### Task details
Collect all lines containing the word "look" from the data.

### Exercise material
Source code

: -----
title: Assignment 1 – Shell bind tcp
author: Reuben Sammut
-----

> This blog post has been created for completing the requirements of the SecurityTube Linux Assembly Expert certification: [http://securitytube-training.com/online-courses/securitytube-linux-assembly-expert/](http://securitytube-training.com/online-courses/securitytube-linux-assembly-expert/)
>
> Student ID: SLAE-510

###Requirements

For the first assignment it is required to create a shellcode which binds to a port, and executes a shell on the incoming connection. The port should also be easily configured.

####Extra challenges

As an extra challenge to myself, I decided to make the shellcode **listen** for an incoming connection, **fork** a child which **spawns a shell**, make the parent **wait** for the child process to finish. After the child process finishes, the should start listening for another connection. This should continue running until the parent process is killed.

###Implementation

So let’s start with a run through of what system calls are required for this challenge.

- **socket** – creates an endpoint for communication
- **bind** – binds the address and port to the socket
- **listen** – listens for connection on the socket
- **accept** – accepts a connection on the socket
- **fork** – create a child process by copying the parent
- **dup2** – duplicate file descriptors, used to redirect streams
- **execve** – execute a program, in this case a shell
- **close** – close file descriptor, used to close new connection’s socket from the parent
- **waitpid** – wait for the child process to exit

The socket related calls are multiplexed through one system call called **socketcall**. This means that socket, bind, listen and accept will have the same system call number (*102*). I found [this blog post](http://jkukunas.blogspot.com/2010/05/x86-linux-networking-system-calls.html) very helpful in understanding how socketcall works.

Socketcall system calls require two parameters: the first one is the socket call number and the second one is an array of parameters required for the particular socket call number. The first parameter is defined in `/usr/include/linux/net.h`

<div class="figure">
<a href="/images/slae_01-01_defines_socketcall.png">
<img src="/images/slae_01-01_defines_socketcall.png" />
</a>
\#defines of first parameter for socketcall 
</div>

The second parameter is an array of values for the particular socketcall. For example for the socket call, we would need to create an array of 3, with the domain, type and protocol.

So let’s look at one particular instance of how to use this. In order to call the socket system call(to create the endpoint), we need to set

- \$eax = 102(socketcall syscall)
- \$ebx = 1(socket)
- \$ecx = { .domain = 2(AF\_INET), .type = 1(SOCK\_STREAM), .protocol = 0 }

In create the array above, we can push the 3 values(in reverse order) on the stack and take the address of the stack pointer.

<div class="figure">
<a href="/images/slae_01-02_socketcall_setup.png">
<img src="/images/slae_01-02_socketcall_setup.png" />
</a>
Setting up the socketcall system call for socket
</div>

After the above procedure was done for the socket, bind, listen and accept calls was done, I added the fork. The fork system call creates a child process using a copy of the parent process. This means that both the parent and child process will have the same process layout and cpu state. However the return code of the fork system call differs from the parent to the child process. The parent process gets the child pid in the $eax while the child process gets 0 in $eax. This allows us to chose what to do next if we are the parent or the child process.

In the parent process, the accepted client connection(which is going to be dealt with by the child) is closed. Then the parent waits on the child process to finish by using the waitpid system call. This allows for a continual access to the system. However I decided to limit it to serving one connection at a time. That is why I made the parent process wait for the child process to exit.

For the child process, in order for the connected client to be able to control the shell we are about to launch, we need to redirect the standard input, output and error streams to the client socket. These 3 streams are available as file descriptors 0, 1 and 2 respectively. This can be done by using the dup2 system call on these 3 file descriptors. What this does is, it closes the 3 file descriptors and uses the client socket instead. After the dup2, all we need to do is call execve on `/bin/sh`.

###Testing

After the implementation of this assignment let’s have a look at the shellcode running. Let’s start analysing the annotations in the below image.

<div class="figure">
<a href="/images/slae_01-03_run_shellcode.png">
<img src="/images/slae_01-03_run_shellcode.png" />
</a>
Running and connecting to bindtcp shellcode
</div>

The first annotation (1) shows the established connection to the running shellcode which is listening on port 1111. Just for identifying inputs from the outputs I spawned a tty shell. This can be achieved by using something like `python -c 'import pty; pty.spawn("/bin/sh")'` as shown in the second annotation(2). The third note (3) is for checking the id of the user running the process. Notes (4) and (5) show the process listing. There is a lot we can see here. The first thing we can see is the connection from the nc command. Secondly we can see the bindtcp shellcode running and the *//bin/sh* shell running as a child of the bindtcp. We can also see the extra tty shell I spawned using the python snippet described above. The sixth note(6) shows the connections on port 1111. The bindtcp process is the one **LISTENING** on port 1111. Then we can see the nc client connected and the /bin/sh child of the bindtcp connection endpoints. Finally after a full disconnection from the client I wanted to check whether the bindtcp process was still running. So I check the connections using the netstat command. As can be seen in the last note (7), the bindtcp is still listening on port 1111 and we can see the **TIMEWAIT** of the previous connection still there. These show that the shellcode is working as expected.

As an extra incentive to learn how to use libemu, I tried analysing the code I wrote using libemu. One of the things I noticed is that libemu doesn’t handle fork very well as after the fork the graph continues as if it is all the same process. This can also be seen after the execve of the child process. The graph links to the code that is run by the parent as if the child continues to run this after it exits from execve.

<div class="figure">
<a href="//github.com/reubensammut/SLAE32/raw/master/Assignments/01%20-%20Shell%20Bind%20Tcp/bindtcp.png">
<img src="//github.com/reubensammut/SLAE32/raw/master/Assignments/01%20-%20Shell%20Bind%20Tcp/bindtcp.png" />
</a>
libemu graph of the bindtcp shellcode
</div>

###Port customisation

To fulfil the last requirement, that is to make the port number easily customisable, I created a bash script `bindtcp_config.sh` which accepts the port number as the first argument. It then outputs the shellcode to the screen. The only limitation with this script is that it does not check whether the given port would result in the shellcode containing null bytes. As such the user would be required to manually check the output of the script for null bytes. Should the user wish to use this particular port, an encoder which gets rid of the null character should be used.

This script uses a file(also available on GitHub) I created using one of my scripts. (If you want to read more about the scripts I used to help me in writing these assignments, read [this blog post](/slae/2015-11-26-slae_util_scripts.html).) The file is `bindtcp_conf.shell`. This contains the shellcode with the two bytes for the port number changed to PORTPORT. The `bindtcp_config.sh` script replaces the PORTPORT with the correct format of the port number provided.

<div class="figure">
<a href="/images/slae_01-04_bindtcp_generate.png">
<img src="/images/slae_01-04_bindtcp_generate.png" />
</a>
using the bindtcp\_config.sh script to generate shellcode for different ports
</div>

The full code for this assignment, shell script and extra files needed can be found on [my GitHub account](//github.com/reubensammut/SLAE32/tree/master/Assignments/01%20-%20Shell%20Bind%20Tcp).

### Response to this task
So let’s look at one particular instance of how to use this. In order to call the socket system call(to create the endpoint), we need to set
After the implementation of this assignment let’s have a look at the shellcode running. Let’s start analysing the annotations in the below image.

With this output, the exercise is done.